Do you suffer from iron-poor blood? Do you start your whiskey-drinking with your morning coffee? Are you spurring your horse more and using a hotshot on your cattle instead of a paddle?

In other words, are you taking out your depression on your livestock? Does nothing excite you anymore, like a romantic evening with your wife or a fishing or hunting trip to the High Sierras? Do you often consider moving into town where you could pamper your better-half with an automatic dishwasher, indoor plumbing and a stove you don’t have to light with a match every time you want to use it? If so, then you could be suffering from “ranch burn out.”

If you think you’re suffering burnout symptoms, take my simple Burn Out Test and if you find yourself answering “yes” more than “no,” you probably have this much-dreaded and incurable malady.

1 — When you’re sitting on the can and catching up on your reading, do you reach for the AARP Magazine more often than your favorite livestock weekly or monthly cow magazine?

2 — Instead of jumping out of bed at 2 in the morning to check the heifers and to look at any new calves that are the result of your all-new powerful bull battery, do you tell your wife it’s her turn and roll over because you need your beauty sleep? Or even worse, do you just say to heck with it and let Mother Nature cull any hard calvers.

3 — Instead of weaning your calves 60 days before selling them as everyone in the industry says you should, do you load them up right off the cow and send them to the auction market and let them put up with all the balling and any sickness?

4 — Do you and your wife brand your calves on a table so you don’t have to feed half the county a free meal and then spend two weeks fixing all the damage your friends, neighbors and an assortment of hangers-on created?

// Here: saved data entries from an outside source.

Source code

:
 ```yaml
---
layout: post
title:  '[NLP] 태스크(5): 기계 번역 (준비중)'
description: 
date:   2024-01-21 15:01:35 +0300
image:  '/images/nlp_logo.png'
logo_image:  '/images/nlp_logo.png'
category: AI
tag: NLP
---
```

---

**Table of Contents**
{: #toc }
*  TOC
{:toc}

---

5 — Instead of cementing in some new railroad ties and building a new loading chute and lead-up alley, do you just brace up the old posts because you calculate that you’ll be called to “the great roundup in the sky” before the termites completely destroy your working facilities?

6 — When you go to a bull sale, do you buy the first two “cheap” bulls so you can leave and get home by nightfall, even though one bull had a 106-pound birthweight and the other has already put two people in the hospital?

7 — Instead of growing your hay, did you sell your tractors, baler and shop full of tools and buy your hay instead? Have you stopped supplemental feeding entirely and let “survival of the fittest” cull your herd, or do you just cut your fences and let your neighbor feed your cows for you?

8 — Instead of getting all excited about your annual trip to Las Vegas for the National Finals Rodeo, do you give your tickets away to your veterinarian because “all the money you lose in Vegas stays in Vegas?” Did you use the money you saved by not going to Las Vegas on that $3,500 snappy massaging recliner at Costco?

9 — Have you sacked your saddle, turned your good rope horse out to pasture and bought a four-wheeler because besides using it to check your cattle, you can use it to haul your golf clubs around if you ever have time to take up the sport?

10 — Have you seen what ranch real estate is going for these days and pondered the possibility of selling out for $10 million to a plastic surgeon from Southern California who wants to turn your place, which has been in the family for five generations, into a preserve for wild horses, burly buffalo or rabid prairie dogs?

Would you actually consider doing this to your wonderful neighbors? They have involuntarily fed your cows, fixed your fences, helped put out your grass fires, returned your wayward bulls, branded your calves and worked your cows, knowing in your cold-blooded heart of hearts that they have never done anything to deserve such a fate?